MATERIAL PROVIDED
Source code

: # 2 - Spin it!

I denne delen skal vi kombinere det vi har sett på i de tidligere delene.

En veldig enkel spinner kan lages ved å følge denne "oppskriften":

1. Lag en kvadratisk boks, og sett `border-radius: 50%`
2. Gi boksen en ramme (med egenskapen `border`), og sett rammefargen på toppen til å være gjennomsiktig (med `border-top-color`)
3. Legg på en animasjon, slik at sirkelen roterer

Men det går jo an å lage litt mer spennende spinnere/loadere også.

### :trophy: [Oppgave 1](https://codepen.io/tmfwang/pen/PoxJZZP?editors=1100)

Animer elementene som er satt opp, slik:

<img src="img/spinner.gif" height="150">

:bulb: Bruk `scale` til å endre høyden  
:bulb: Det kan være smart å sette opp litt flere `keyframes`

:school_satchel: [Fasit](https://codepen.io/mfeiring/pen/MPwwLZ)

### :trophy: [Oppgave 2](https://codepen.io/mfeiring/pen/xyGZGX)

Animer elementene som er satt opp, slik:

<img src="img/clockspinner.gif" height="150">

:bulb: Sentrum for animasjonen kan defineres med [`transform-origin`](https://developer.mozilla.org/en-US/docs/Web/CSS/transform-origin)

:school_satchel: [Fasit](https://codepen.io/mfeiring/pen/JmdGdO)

YOUR INSTRUCTIONS
Pull out each line of the listing that holds the string "https".

RESULT
### :trophy: [Oppgave 1](https://codepen.io/tmfwang/pen/PoxJZZP?editors=1100)
:school_satchel: [Fasit](https://codepen.io/mfeiring/pen/MPwwLZ)
### :trophy: [Oppgave 2](https://codepen.io/mfeiring/pen/xyGZGX)
:bulb: Sentrum for animasjonen kan defineres med [`transform-origin`](https://developer.mozilla.org/en-US/docs/Web/CSS/transform-origin)
:school_satchel: [Fasit](https://codepen.io/mfeiring/pen/JmdGdO)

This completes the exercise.